| MAIN ARTICLES IN THIS ISSUE
PREPARE-MC AND STEPFAMILIES (by Jenny Cleal)
FINANCIAL STRESS AND PREMARITAL COUPLES (by Alan Craddock)
This is the first increase in the base cost of processing since 1999. The $35 processing charge was set then and the GST added to this in June 2000, taking the GST inclusive charge to $38.50. Between June 1999 and June 2005, our net costs have increased by almost 15% due to constant increases in the expenses associated largely with wages, printing and postage. Our intention is to maintain the new processing charge for a lengthy period of time (as we have done before).
We always aimed to make the processing cost comparable to that of a
modest meal for a couple – we feel sure that $44 (for a couple) is still
well and truly within those limits.
Please note that the PREPARE-ENRICH Processing Centre will close on
Friday 15th December 2006 and reopen on Wednesday 3rd January 2007.
PREPARE AND BECOMING PARENTS
This article is written by Jenny Cleal (one of our Trainers in Victoria
and Co-ordinator of the LifeWorks Marriage Relationship Program) and was
first published in Threshold March 2006. Threshold
is a magazine about marriage education and is available to all marriage
and relationship educators, celebrants and counsellors in Australia and
New Zealand. It is published quarterly. Annual subscription is $30
(PO Box 449 Heidelberg 3084 Australia).
The Prepare group of inventories provides facilitators with plenty of scope to explore the impact of a child on the couple relationship.
In response to statement No. 87, “Raising children would put an additional strain on our relationship”, it is always surprising, but somewhat understandable, that many respondents disagree. Asking couples to reflect on how they think that they, as children, impacted on their parents relationship can often encourage them to think more realistically about this new life stage.
Another good way into this part of the work is for facilitators to ask couples to consider how the experience of becoming parents has been for their friends or other family members. “What have they said?”, “What have you noticed?”, “How do they appear to be managing?”, “What do they say about their sexual relationship?” etc.
While the couple discuss their observations it is an opportunity for the facilitator to encourage the couple to identify the strengths and skills that will support their own transition to parenthood as well as to name potentially negative experiences.
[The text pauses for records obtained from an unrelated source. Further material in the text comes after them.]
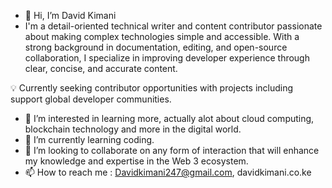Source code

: - 👋 Hi, I’m David Kimani
- I'm a detail-oriented technical writer and content contributor passionate about making complex technologies simple and accessible. With a strong background in documentation, editing, and open-source collaboration, I specialize in improving developer experience through clear, concise, and accurate content.

💡 Currently seeking contributor opportunities with projects including support global developer communities.
- 👀 I’m interested in learning more, actually alot about cloud computing, blockchain technology and more in the digital world. 
- 🌱 I’m currently learning coding.
- 💞️ I’m looking to collaborate on any form of interaction that will enhance my knowledge and expertise in the Web 3 ecosystem. 
- 📫 How to reach me : Davidkimani247@gmail.com, davidkimani.co.ke
<!---
KimKAIJU/KimKAIJU is a ✨ special ✨ repository because its `README.md` (this file) appears on your GitHub profile.
You can click the Preview link to take a look at your changes.
--->

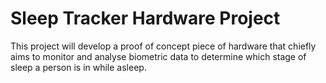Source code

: # Sleep Tracker Hardware Project
This project will develop a proof of concept piece of hardware that chiefly aims to monitor and analyse biometric data to determine which stage of sleep a person is in while asleep.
As with other key areas of Prepare it is always useful to go back to the couples’ experience of being parented. The statement with direct relevance here is No. 142 “My partner’s family raised children differently than my family”. Asking couples to identify the similarities and differences between their respective upbringings provides an excellent springboard into them deciding how they would want to parent – eg, what they see as acceptable discipline (No. 42) and how they would negotiate different views.
Prepare also offers the facilitator the opportunity (Nos. 12, 57 and 128) to explore the mother/father role with couples. A question like, “Do you want to be a father/mother like your own father/mother?”, challenges couples to think more deeply about the experience and whether they want to be different.
For couples with different faith backgrounds, No. 115 “My partner and I agree on the type of religious education for our current/future children” becomes relevant. While this difference may not impact on the couple as much, when it comes to children it can often be an issue. The expectations of the extended family can often be ‘played out’ here – in particular where there are very different cultural expectations.
Another important group of questions providing a link to the topic of ‘becoming parents’ is the group of questions related to roles. The facilitator has an important task here to encourage the individuals to discuss their expectations with regard to ‘career and baby’ and ‘home and baby’. What happens now, how that might change and more importantly how the couple might feel about those changes is part of the process.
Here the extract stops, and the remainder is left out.